LOS ANGELES, CA — Popular space commentator and astrophysicist Scott Manley recently shed light on SpaceX’s latest unannounced project: a surprise new uncrewed spacecraft named Starfall.

Newly released regulatory documents confirm that the Federal Aviation Administration (FAA) has officially greenlit SpaceX to conduct the first two prototype reentry test flights for the vehicle, which is poised to disrupt the burgeoning orbital manufacturing and point-to-point cargo delivery markets.
According to a Final Environmental Assessment and a Record of Decision published by the FAA, SpaceX plans to build a “mass-producible reentry vehicle” designed to autonomously transport valuable payloads safely back from space to Earth.
What is Project Starfall?
First reported quietly as a confidential internal project, Starfall diverges heavily from traditional conical spacecraft design, such as SpaceX’s own Dragon capsule. Instead, Starfall is a low-profile, flat cylindrical disk structured to maximize payload return efficiency.
According to regulatory filings, the vehicle features the following technical specifications:
- Dimensions: 3.1 meters (10.2 feet) in diameter and just 0.75 meters (2.5 feet) in height.
- Mass: A total dry weight of approximately 2,100 kilograms (4,630 pounds), split between a 1,400 kg aluminum top plate and a heavy-duty 700 kg carbon-fiber heat shield.
- Payload Capacity: An internal volume capable of returning up to 1,000 kilograms (2,205 pounds) of cargo from low-Earth orbit.
- Propulsion: Rather than using complex onboard liquid-fueled engines for deorbit maneuvers, Starfall will rely on its launch vehicle or an external kick-stage to push it back into the atmosphere. It utilizes a network of simple nitrogen cold-gas thrusters for orientation and attitude control during its descent.
The Flight Plan and Starlink Blackout Testing
The FAA has approved two initial test flights, which can be launched as secondary payloads aboard either a Falcon 9 or the massive Starship rocket. Once in space, the capsules can either loiter in orbit or execute a direct suborbital ballistic trajectory toward their targets.
The approved landing zone is located in international waters within the Pacific Ocean, approximately 1,300 kilometers (800 miles) off the coast of California and Mexico. To slow down for splashdown, Starfall will use a sequence of pilot, drogue, and a single main parachute. Crucially, the 700 kg carbon-fiber heat shield will mechanically jettison just before hitting the water, allowing recovery teams to retrieve the capsule components via boat.
Interestingly, companion Federal Communications Commission (FCC) filings indicate SpaceX will mount integrated Starlink Earth stations directly onto the prototype vehicles. SpaceX intends to use these flights to test real-time telemetry streaming through the extreme plasma blackout phase—a notorious communications barrier during atmospheric reentry.
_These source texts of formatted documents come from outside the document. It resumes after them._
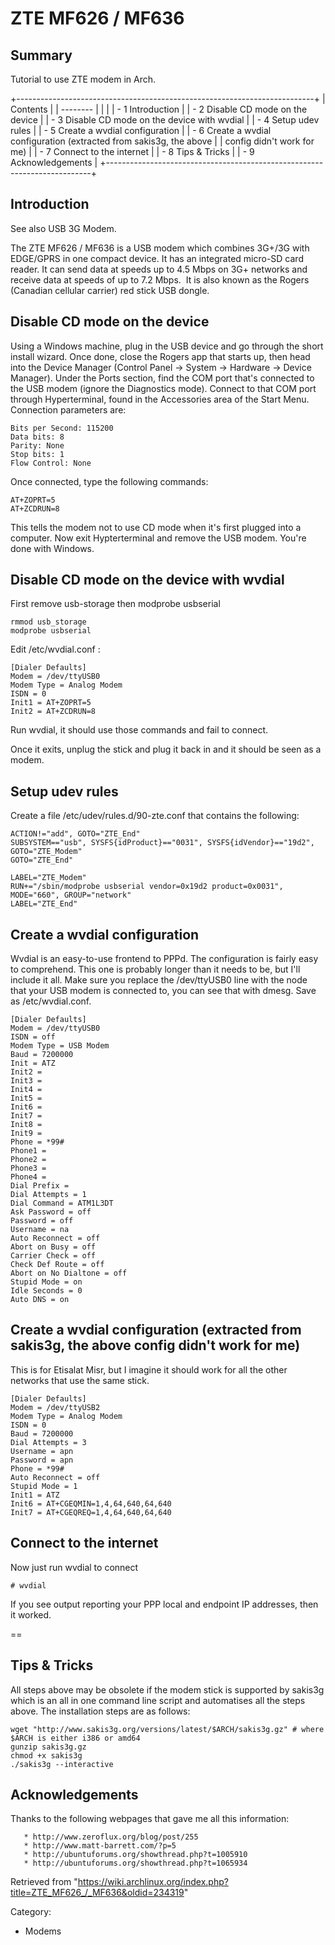 ZTE MF626 / MF636
=================

  

  Summary
  ------------------------------------
  Tutorial to use ZTE modem in Arch.

+--------------------------------------------------------------------------+
| Contents                                                                 |
| --------                                                                 |
|                                                                          |
| -   1 Introduction                                                       |
| -   2 Disable CD mode on the device                                      |
| -   3 Disable CD mode on the device with wvdial                          |
| -   4 Setup udev rules                                                   |
| -   5 Create a wvdial configuration                                      |
| -   6 Create a wvdial configuration (extracted from sakis3g, the above   |
|     config didn't work for me)                                           |
| -   7 Connect to the internet                                            |
| -   8 Tips & Tricks                                                      |
| -   9 Acknowledgements                                                   |
+--------------------------------------------------------------------------+

Introduction
------------

See also USB 3G Modem.

The ZTE MF626 / MF636 is a USB modem which combines 3G+/3G with
EDGE/GPRS in one compact device. It has an integrated micro-SD card
reader. It can send data at speeds up to 4.5 Mbps on 3G+ networks and
receive data at speeds of up to 7.2 Mbps.  It is also known as the
Rogers (Canadian cellular carrier) red stick USB dongle.

Disable CD mode on the device
-----------------------------

Using a Windows machine, plug in the USB device and go through the short
install wizard. Once done, close the Rogers app that starts up, then
head into the Device Manager (Control Panel -> System -> Hardware ->
Device Manager). Under the Ports section, find the COM port that's
connected to the USB modem (ignore the Diagnostics mode). Connect to
that COM port through Hyperterminal, found in the Accessories area of
the Start Menu. Connection parameters are:

    Bits per Second: 115200
    Data bits: 8
    Parity: None
    Stop bits: 1
    Flow Control: None

Once connected, type the following commands:

    AT+ZOPRT=5
    AT+ZCDRUN=8

This tells the modem not to use CD mode when it's first plugged into a
computer. Now exit Hypterterminal and remove the USB modem. You're done
with Windows.

Disable CD mode on the device with wvdial
-----------------------------------------

First remove usb-storage then modprobe usbserial

    rmmod usb_storage
    modprobe usbserial

Edit /etc/wvdial.conf :

    [Dialer Defaults]
    Modem = /dev/ttyUSB0
    Modem Type = Analog Modem
    ISDN = 0
    Init1 = AT+ZOPRT=5
    Init2 = AT+ZCDRUN=8

Run wvdial, it should use those commands and fail to connect.

Once it exits, unplug the stick and plug it back in and it should be
seen as a modem.

Setup udev rules
----------------

Create a file /etc/udev/rules.d/90-zte.conf that contains the following:

    ACTION!="add", GOTO="ZTE_End"
    SUBSYSTEM=="usb", SYSFS{idProduct}=="0031", SYSFS{idVendor}=="19d2", GOTO="ZTE_Modem"
    GOTO="ZTE_End"

    LABEL="ZTE_Modem"
    RUN+="/sbin/modprobe usbserial vendor=0x19d2 product=0x0031", MODE="660", GROUP="network"
    LABEL="ZTE_End"

Create a wvdial configuration
-----------------------------

Wvdial is an easy-to-use frontend to PPPd. The configuration is fairly
easy to comprehend. This one is probably longer than it needs to be, but
I'll include it all. Make sure you replace the /dev/ttyUSB0 line with
the node that your USB modem is connected to, you can see that with
dmesg. Save as /etc/wvdial.conf.

    [Dialer Defaults]
    Modem = /dev/ttyUSB0
    ISDN = off
    Modem Type = USB Modem
    Baud = 7200000
    Init = ATZ
    Init2 =
    Init3 =
    Init4 =
    Init5 =
    Init6 =
    Init7 =
    Init8 =
    Init9 =
    Phone = *99#
    Phone1 =
    Phone2 =
    Phone3 =
    Phone4 =
    Dial Prefix =
    Dial Attempts = 1
    Dial Command = ATM1L3DT
    Ask Password = off
    Password = off
    Username = na
    Auto Reconnect = off
    Abort on Busy = off
    Carrier Check = off
    Check Def Route = off
    Abort on No Dialtone = off
    Stupid Mode = on
    Idle Seconds = 0
    Auto DNS = on

Create a wvdial configuration (extracted from sakis3g, the above config didn't work for me)
-------------------------------------------------------------------------------------------

This is for Etisalat Misr, but I imagine it should work for all the
other networks that use the same stick.

    [Dialer Defaults]
    Modem = /dev/ttyUSB2
    Modem Type = Analog Modem
    ISDN = 0
    Baud = 7200000
    Dial Attempts = 3
    Username = apn
    Password = apn
    Phone = *99#
    Auto Reconnect = off
    Stupid Mode = 1
    Init1 = ATZ
    Init6 = AT+CGEQMIN=1,4,64,640,64,640
    Init7 = AT+CGEQREQ=1,4,64,640,64,640

Connect to the internet
-----------------------

Now just run wvdial to connect

    # wvdial

If you see output reporting your PPP local and endpoint IP addresses,
then it worked.

==

Tips & Tricks
-------------

All steps above may be obsolete if the modem stick is supported by
sakis3g which is an all in one command line script and automatises all
the steps above. The installation steps are as follows:

    wget "http://www.sakis3g.org/versions/latest/$ARCH/sakis3g.gz" # where $ARCH is either i386 or amd64
    gunzip sakis3g.gz
    chmod +x sakis3g
    ./sakis3g --interactive

Acknowledgements
----------------

Thanks to the following webpages that gave me all this information:

       * http://www.zeroflux.org/blog/post/255
       * http://www.matt-barrett.com/?p=5
       * http://ubuntuforums.org/showthread.php?t=1005910
       * http://ubuntuforums.org/showthread.php?t=1065934

Retrieved from
"https://wiki.archlinux.org/index.php?title=ZTE_MF626_/_MF636&oldid=234319"

Category:

-   Modems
Shaking Up the Space Economy
The operational scope of Starfall extends far beyond simple cargo delivery. The FAA documentation explicitly notes that Starfall is intended to stimulate a “self-sustaining commercial in-space manufacturing market” by offering affordable access to microgravity, vacuum environments, and safe automated return. This is viewed by industry analysts as a potential “proliferated successor” to the industrial capabilities of the aging International Space Station.
By vertically integrating both the rocket launch and the cargo return capsule, SpaceX can offer end-to-end orbital manufacturing logistics at a cost independent startups will struggle to match. Ironically, this positions Elon Musk’s firm in direct competition with some of its own recurring launch customers, such as Varda Space Industries and Inversion Space, who currently pay SpaceX to ride-share their own microgravity recovery capsules into orbit.
While the FAA documents did not outline explicit dates for the maiden flights, the regulatory approval signals that Starfall is moving rapidly toward its premier countdown.